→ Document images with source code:
[Start of Attachment]

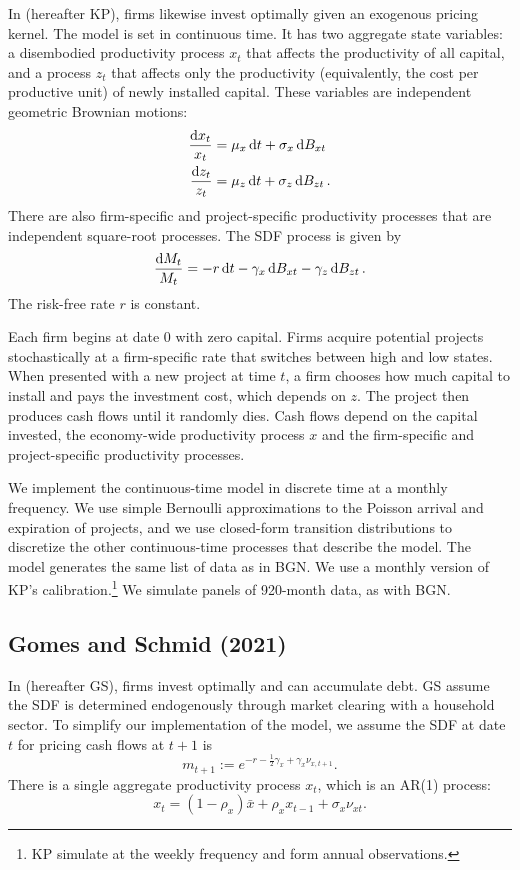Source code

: \documentclass[12pt]{scrarticle}
\begin{document}
In \cite{kp_2014} (hereafter KP), firms likewise invest optimally given an exogenous pricing kernel. 
The model is set in continuous time.  It has two aggregate state variables: a disembodied productivity process $x_t$ that affects the productivity of all capital, and a process $z_t$ that affects only the productivity (equivalently, the cost per productive unit) of newly installed capital. These variables are independent geometric Brownian motions:
\begin{align*}
\frac{\D x_t}{x_t} &= \mu_x  \,\D t + \sigma_x  \,\D B_{xt} \\
\frac{\D z_t}{z_t} &= \mu_z \,\D t + \sigma_z \,\D B_{zt}\,.
\end{align*}
There are also firm-specific and project-specific productivity processes that are independent square-root processes.  The SDF process is given by 
\[
\frac{\D M_t}{M_t} = -r \,\D t - \gamma_x \,\D B_{xt} - \gamma_z \,\D B_{zt}\,.
\]
The risk-free rate $r$ is constant.

Each firm begins at date 0 with zero capital. Firms acquire potential projects stochastically at a firm-specific rate that switches between high and low states. When presented with a new project at time $t$, a firm chooses how much capital to install and pays the investment cost, which depends on $z$. The project then produces cash flows until it randomly dies.  Cash flows depend on the capital invested, the economy-wide productivity process $x$ and the firm-specific and project-specific productivity processes.  

We implement the continuous-time model in discrete time at a monthly frequency. We use simple Bernoulli approximations to the Poisson arrival and expiration of projects, and we use closed-form transition distributions to discretize the other continuous-time processes that describe the model. 
The model generates the same list of data as in BGN. We use a monthly version of KP's calibration.\footnote{KP simulate at the weekly frequency and form annual observations.} We simulate \numpanels panels of 920-month data, as with BGN.

\subsection{Gomes and Schmid (2021)}

In \cite{GS21} (hereafter GS), firms invest optimally and can accumulate debt. GS assume the SDF is determined endogenously through market clearing with a household sector. To simplify our implementation of the model, we assume the SDF at date $t$ for pricing cash flows at $t+1$ is \[
m_{t+1} := e^{-r - \frac{1}{2} \gamma_x + \gamma_x \nu_{x,t+1}}.
\]
There is a single aggregate productivity process $x_t$, which is an AR(1) process:
\[
x_t = (1 - \rho_x) \bar{x} + \rho_x x_{t-1} + \sigma_x \nu_{xt}.
\]
\end{document}
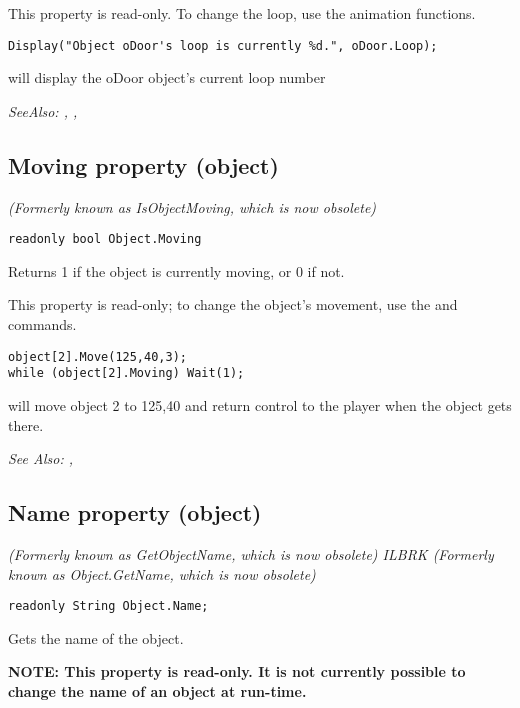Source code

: This property is read-only. To change the loop, use the animation functions.

\begin{verbatim}
Display("Object oDoor's loop is currently %d.", oDoor.Loop);
\end{verbatim}
will display the oDoor object's current loop number

\it{SeeAlso:} ,
,


\subsection{Moving property (object)}\label{Object.Moving}%

\it{(Formerly known as IsObjectMoving, which is now obsolete)}

\begin{verbatim}
readonly bool Object.Moving
\end{verbatim}
Returns 1 if the object is currently moving, or 0 if not.

This property is read-only; to change the object's movement, use the 
and  commands.

\begin{verbatim}
object[2].Move(125,40,3);
while (object[2].Moving) Wait(1);
\end{verbatim}
will move object 2 to 125,40 and return control to the player when the object gets there.

\it{See Also:} ,


\subsection{Name property (object)}\label{Object.Name}%

\it{(Formerly known as GetObjectName, which is now obsolete)} ILBRK
\it{(Formerly known as Object.GetName, which is now obsolete)}

\begin{verbatim}
readonly String Object.Name;
\end{verbatim}
Gets the name of the object.

\bf{NOTE}: This property is read-only. It is not currently possible to change the name
of an object at run-time.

[End of Attachment]

→ PROBLEM STATEMENT:
Counting the line that contains "Returns 1 if" as the first, copy exactly every line through the end of the records, and nothing else.

→ ANSWER FOR THE TASK:
Returns 1 if the object is currently moving, or 0 if not.

This property is read-only; to change the object's movement, use the 
and  commands.

\begin{verbatim}
object[2].Move(125,40,3);
while (object[2].Moving) Wait(1);
\end{verbatim}
will move object 2 to 125,40 and return control to the player when the object gets there.

\it{See Also:} ,


\subsection{Name property (object)}\label{Object.Name}%

\it{(Formerly known as GetObjectName, which is now obsolete)} ILBRK
\it{(Formerly known as Object.GetName, which is now obsolete)}

\begin{verbatim}
readonly String Object.Name;
\end{verbatim}
Gets the name of the object.

\bf{NOTE}: This property is read-only. It is not currently possible to change the name
of an object at run-time.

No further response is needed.